■ WHAT TO PRODUCE ■
Each line of the data below must be given again exactly as written.

■ MATERIAL SHOWN ■
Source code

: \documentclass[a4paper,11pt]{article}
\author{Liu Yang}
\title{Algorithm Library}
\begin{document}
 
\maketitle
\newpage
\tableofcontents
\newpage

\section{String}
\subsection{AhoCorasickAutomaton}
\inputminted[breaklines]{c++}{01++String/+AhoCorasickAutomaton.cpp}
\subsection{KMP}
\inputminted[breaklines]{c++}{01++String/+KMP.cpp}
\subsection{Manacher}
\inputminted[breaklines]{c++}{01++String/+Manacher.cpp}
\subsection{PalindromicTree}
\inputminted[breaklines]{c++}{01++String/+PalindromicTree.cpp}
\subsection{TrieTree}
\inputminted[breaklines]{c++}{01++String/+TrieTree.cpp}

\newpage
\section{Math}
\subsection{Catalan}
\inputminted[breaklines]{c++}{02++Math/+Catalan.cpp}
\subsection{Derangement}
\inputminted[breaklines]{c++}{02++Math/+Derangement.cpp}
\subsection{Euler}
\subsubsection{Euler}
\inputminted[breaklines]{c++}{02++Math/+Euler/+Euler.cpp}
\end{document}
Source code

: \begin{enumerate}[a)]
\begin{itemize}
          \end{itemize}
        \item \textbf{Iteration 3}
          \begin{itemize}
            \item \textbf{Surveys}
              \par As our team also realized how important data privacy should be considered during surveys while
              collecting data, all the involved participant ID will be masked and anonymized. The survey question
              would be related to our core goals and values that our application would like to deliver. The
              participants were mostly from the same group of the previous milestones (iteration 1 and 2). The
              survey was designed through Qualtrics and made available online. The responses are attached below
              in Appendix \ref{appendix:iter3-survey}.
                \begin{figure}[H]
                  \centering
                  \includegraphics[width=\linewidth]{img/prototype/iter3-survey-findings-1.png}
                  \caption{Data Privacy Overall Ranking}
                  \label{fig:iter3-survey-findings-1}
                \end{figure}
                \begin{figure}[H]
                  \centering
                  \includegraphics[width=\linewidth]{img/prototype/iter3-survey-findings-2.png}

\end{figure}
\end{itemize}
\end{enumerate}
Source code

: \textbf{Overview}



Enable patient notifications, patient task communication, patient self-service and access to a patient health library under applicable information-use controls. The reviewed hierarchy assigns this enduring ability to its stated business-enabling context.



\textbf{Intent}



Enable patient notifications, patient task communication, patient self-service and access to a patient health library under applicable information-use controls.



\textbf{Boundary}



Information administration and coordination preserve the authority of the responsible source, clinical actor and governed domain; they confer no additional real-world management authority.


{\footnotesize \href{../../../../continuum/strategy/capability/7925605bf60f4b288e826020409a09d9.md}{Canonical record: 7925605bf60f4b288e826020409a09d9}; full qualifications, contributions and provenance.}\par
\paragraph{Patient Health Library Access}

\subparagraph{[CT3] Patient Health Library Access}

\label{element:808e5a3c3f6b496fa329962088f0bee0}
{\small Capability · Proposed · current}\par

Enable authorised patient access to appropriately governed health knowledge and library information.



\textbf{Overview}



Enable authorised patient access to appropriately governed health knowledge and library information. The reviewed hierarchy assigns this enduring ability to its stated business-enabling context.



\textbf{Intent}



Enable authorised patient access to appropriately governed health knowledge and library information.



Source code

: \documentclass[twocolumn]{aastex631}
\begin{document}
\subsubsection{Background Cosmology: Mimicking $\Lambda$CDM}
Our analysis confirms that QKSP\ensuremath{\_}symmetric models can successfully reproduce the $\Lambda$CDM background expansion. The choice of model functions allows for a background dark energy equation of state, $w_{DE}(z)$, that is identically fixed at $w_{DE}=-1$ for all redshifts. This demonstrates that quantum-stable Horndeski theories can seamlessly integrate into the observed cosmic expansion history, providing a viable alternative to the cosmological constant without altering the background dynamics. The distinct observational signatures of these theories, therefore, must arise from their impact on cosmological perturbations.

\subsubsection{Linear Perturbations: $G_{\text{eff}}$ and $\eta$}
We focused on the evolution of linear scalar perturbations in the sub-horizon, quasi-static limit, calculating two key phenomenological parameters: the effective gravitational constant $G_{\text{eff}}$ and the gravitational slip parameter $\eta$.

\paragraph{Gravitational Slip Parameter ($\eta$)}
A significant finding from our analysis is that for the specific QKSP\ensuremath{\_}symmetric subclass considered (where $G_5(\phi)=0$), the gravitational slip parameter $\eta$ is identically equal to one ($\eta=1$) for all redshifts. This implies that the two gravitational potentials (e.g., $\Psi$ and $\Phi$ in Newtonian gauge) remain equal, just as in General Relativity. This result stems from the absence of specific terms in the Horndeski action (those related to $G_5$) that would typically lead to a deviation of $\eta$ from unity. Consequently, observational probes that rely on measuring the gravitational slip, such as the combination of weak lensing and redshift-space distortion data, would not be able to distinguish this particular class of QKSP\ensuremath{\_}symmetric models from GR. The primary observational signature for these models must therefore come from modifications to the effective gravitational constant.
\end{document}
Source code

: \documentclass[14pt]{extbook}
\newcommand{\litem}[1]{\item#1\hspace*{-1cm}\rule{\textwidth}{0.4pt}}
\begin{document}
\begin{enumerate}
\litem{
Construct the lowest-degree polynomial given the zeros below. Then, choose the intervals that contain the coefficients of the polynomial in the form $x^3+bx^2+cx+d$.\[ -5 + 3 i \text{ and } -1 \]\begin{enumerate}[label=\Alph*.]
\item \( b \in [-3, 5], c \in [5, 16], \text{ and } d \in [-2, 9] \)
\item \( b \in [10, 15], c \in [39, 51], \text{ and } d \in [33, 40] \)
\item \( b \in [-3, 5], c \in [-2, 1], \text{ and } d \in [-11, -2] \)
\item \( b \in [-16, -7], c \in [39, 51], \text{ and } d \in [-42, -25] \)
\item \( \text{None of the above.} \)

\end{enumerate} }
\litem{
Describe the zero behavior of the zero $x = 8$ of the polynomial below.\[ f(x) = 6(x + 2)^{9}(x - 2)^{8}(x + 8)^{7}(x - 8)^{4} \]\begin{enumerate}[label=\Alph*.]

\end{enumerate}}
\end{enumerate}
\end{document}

■ SOLUTION FOR THIS PROBLEM ■
Source code

: \documentclass[a4paper,11pt]{article}
\author{Liu Yang}
\title{Algorithm Library}
\begin{document}
 
\maketitle
\newpage
\tableofcontents
\newpage

\section{String}
\subsection{AhoCorasickAutomaton}
\inputminted[breaklines]{c++}{01++String/+AhoCorasickAutomaton.cpp}
\subsection{KMP}
\inputminted[breaklines]{c++}{01++String/+KMP.cpp}
\subsection{Manacher}
\inputminted[breaklines]{c++}{01++String/+Manacher.cpp}
\subsection{PalindromicTree}
\inputminted[breaklines]{c++}{01++String/+PalindromicTree.cpp}
\subsection{TrieTree}
\inputminted[breaklines]{c++}{01++String/+TrieTree.cpp}

\newpage
\section{Math}
\subsection{Catalan}
\inputminted[breaklines]{c++}{02++Math/+Catalan.cpp}
\subsection{Derangement}
\inputminted[breaklines]{c++}{02++Math/+Derangement.cpp}
\subsection{Euler}
\subsubsection{Euler}
\inputminted[breaklines]{c++}{02++Math/+Euler/+Euler.cpp}
\end{document}
Source code

: \begin{enumerate}[a)]
\begin{itemize}
          \end{itemize}
        \item \textbf{Iteration 3}
          \begin{itemize}
            \item \textbf{Surveys}
              \par As our team also realized how important data privacy should be considered during surveys while
              collecting data, all the involved participant ID will be masked and anonymized. The survey question
              would be related to our core goals and values that our application would like to deliver. The
              participants were mostly from the same group of the previous milestones (iteration 1 and 2). The
              survey was designed through Qualtrics and made available online. The responses are attached below
              in Appendix \ref{appendix:iter3-survey}.
                \begin{figure}[H]
                  \centering
                  \includegraphics[width=\linewidth]{img/prototype/iter3-survey-findings-1.png}
                  \caption{Data Privacy Overall Ranking}
                  \label{fig:iter3-survey-findings-1}
                \end{figure}
                \begin{figure}[H]
                  \centering
                  \includegraphics[width=\linewidth]{img/prototype/iter3-survey-findings-2.png}

\end{figure}
\end{itemize}
\end{enumerate}
Source code

: \textbf{Overview}



Enable patient notifications, patient task communication, patient self-service and access to a patient health library under applicable information-use controls. The reviewed hierarchy assigns this enduring ability to its stated business-enabling context.



\textbf{Intent}



Enable patient notifications, patient task communication, patient self-service and access to a patient health library under applicable information-use controls.



\textbf{Boundary}



Information administration and coordination preserve the authority of the responsible source, clinical actor and governed domain; they confer no additional real-world management authority.


{\footnotesize \href{../../../../continuum/strategy/capability/7925605bf60f4b288e826020409a09d9.md}{Canonical record: 7925605bf60f4b288e826020409a09d9}; full qualifications, contributions and provenance.}\par
\paragraph{Patient Health Library Access}

\subparagraph{[CT3] Patient Health Library Access}

\label{element:808e5a3c3f6b496fa329962088f0bee0}
{\small Capability · Proposed · current}\par

Enable authorised patient access to appropriately governed health knowledge and library information.



\textbf{Overview}



Enable authorised patient access to appropriately governed health knowledge and library information. The reviewed hierarchy assigns this enduring ability to its stated business-enabling context.



\textbf{Intent}



Enable authorised patient access to appropriately governed health knowledge and library information.



Source code

: \documentclass[twocolumn]{aastex631}
\begin{document}
\subsubsection{Background Cosmology: Mimicking $\Lambda$CDM}
Our analysis confirms that QKSP\ensuremath{\_}symmetric models can successfully reproduce the $\Lambda$CDM background expansion. The choice of model functions allows for a background dark energy equation of state, $w_{DE}(z)$, that is identically fixed at $w_{DE}=-1$ for all redshifts. This demonstrates that quantum-stable Horndeski theories can seamlessly integrate into the observed cosmic expansion history, providing a viable alternative to the cosmological constant without altering the background dynamics. The distinct observational signatures of these theories, therefore, must arise from their impact on cosmological perturbations.

\subsubsection{Linear Perturbations: $G_{\text{eff}}$ and $\eta$}
We focused on the evolution of linear scalar perturbations in the sub-horizon, quasi-static limit, calculating two key phenomenological parameters: the effective gravitational constant $G_{\text{eff}}$ and the gravitational slip parameter $\eta$.

\paragraph{Gravitational Slip Parameter ($\eta$)}
A significant finding from our analysis is that for the specific QKSP\ensuremath{\_}symmetric subclass considered (where $G_5(\phi)=0$), the gravitational slip parameter $\eta$ is identically equal to one ($\eta=1$) for all redshifts. This implies that the two gravitational potentials (e.g., $\Psi$ and $\Phi$ in Newtonian gauge) remain equal, just as in General Relativity. This result stems from the absence of specific terms in the Horndeski action (those related to $G_5$) that would typically lead to a deviation of $\eta$ from unity. Consequently, observational probes that rely on measuring the gravitational slip, such as the combination of weak lensing and redshift-space distortion data, would not be able to distinguish this particular class of QKSP\ensuremath{\_}symmetric models from GR. The primary observational signature for these models must therefore come from modifications to the effective gravitational constant.
\end{document}
Source code

: \documentclass[14pt]{extbook}
\newcommand{\litem}[1]{\item#1\hspace*{-1cm}\rule{\textwidth}{0.4pt}}
\begin{document}
\begin{enumerate}
\litem{
Construct the lowest-degree polynomial given the zeros below. Then, choose the intervals that contain the coefficients of the polynomial in the form $x^3+bx^2+cx+d$.\[ -5 + 3 i \text{ and } -1 \]\begin{enumerate}[label=\Alph*.]
\item \( b \in [-3, 5], c \in [5, 16], \text{ and } d \in [-2, 9] \)
\item \( b \in [10, 15], c \in [39, 51], \text{ and } d \in [33, 40] \)
\item \( b \in [-3, 5], c \in [-2, 1], \text{ and } d \in [-11, -2] \)
\item \( b \in [-16, -7], c \in [39, 51], \text{ and } d \in [-42, -25] \)
\item \( \text{None of the above.} \)

\end{enumerate} }
\litem{
Describe the zero behavior of the zero $x = 8$ of the polynomial below.\[ f(x) = 6(x + 2)^{9}(x - 2)^{8}(x + 8)^{7}(x - 8)^{4} \]\begin{enumerate}[label=\Alph*.]

\end{enumerate}}
\end{enumerate}
\end{document}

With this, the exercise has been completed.